Personal information
- Born: March 23, 1984 (age 41) Laval, Quebec, Canada
- Height: 6 ft 4 in (1.93 m)
- Weight: 239 lb (108 kg)

Career information
- College: Connecticut
- CFL draft: 2009: 2nd round, 14th overall pick

Career history
- 2009–2020: Montreal Alouettes
- 2021: Edmonton Elks

Awards and highlights
- 2× Grey Cup champion (2009, 2010);
- Stats at CFL.ca

= Martin Bédard =

Canadian football player (born 1984)

Martin Bédard (born March 23, 1984) is a Canadian former professional football long snapper who played in the Canadian Football League (CFL).
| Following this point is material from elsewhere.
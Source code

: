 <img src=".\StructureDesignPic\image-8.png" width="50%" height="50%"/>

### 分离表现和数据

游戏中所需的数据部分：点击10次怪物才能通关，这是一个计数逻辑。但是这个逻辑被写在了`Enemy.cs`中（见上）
He played for 11 seasons and 179 games for the Montreal Alouettes, and six games for the Edmonton Elks. He is a two-time Grey Cup champion having won in 2009 and 2010.

==College career==
Bédard played college football for the UConn Huskies.

==Professional career==
Bédard was drafted by the Montreal Alouettes in the second round of the 2009 CFL draft.

On February 4, 2019, Bédard signed a contract extension with Montreal. He played in 16 regular season games in 2019 as the team's longsnapper and won the Jake Gaudaur Veterans' Trophy that year. He did not play in 2020 due to the cancellation of the 2020 CFL season.

On July 1, 2021, Bédard announced his retirement from professional football. However, he came out of retirement later that year when it was announced on October 11, 2021 that he had signed with the Edmonton Elks. He played in six games for the Elks in 2021 and was released on December 28, 2021.